Es geht, so habe ich es verstanden, um Nationales auch im Sinne nationaler Besitzzuschreibungen, die blind das Fremde im Eigenen ausgrenzen. Xenophobie also, bei der das Fremde dem Angserfüllten eigentlich schon einverleibt ist - hier in Form materieller und bisweilen kultureller Assimiliation. Für das Fremde stehen hier plakativ (das ist in diesem Fall nicht negativ gemeint, weil es sich ja nunmal um eine Parabel handelt, die mit ihrem lehrstückhaften Wesen vereinfacht) Bananen, Motoröl und die Jungfrau Maria.

Der Text funktioniert für mich, auch wenn du meinen Geschmack damit nicht ganz triffst (was dir ja nichts ausmachen muss). Das liegt vor allem daran, dass ich den Eindruck eines religiösen Textes bekomme, da hier wie selbstverständlich und ohne sichtbare ironische Markierung Weihnachten als "Heilige Nacht" paraphrasiert wird, weil die Anfeindung des vermeintlich islamischen Türken durch seine wahre Identität als Christen in Frage gestellt wird (er hätte ja auch Atheist sein können) - es gäbe noch weitere Punkte zu nennen. Das alles finde ich persönlich überhaupt nicht schlimm. Es gibt mir nur das Gefühl: Ahh, dass hier ist ein Text, der eventuell religiöse, vielleicht christliche Züge trägt.

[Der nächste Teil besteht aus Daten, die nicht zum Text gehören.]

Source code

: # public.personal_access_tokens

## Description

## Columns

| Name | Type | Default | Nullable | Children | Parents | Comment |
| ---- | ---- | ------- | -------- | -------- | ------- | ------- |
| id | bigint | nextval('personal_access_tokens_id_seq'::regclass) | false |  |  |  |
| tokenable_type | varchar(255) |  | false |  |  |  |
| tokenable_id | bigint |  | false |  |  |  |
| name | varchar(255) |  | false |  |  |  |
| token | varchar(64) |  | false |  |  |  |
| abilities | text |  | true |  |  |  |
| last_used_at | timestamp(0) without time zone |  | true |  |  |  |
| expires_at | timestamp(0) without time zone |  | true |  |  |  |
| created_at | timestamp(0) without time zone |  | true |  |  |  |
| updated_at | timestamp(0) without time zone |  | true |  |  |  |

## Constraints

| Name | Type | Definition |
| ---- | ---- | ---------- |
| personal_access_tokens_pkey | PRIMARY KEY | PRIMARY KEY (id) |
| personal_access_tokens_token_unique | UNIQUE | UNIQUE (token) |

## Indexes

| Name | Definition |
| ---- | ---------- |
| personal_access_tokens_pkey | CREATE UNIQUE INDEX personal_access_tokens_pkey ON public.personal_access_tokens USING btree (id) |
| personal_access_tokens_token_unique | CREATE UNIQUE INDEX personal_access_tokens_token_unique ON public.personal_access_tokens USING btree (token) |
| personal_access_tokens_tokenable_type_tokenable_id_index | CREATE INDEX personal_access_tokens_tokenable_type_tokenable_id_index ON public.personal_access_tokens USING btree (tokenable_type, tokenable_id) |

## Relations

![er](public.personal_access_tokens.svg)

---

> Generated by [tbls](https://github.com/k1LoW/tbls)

Die Idee, wie bereits angedeutet, finde ich ansonsten cool. Da verschwindet einfach mal alles von der Bildfläche, was man an so vielen Tagen ganz unbekümmert konsumiert und nutzt und mir als Leser wird klar, natürlich, dass gehört alles nicht wirklich zum "National-Deutschland" per definitionem. "Ausländer raus heißt die Forderung zu Anfang" und die Antwort ist: "Wem gehört denn die Erde", wem gehört denn dieses Deutschland, von dem ihr da redet und schreibt. Es gehört dem Boden östlich des Mittelmeers. Der Erde der gewaltigen Landmassen jenseits dessen, was wir Europa nennen.

Schöner Gedanke Jobär und konzise auf den Punkt gebracht. Hier noch kleinere Anmerkungen:


Ilona Maier

dieser Vorname hat seinen Ursprung nicht wirklich in dem, was hier für "Deutschland" steht. Ist das beabsichtigt?


regte sich als gute Deutsche über den Schriftzug auf der Schaufensterscheibe sehr auf

Das Wörtchen "gute" kannst du natürlich so schreiben. Ich fand es etwas schwierig. War mir ein bisschen zu viel Wertung oder auch einfach zu viel "tell". Wenn etwas "gut" ist, dann will ich das als Leser selbst einschätzen dürfen.

die gerade in die Tür gekommen war

hört sich irgendwie komisch an: "in die Tür kommen". "In den Laden" vielleicht?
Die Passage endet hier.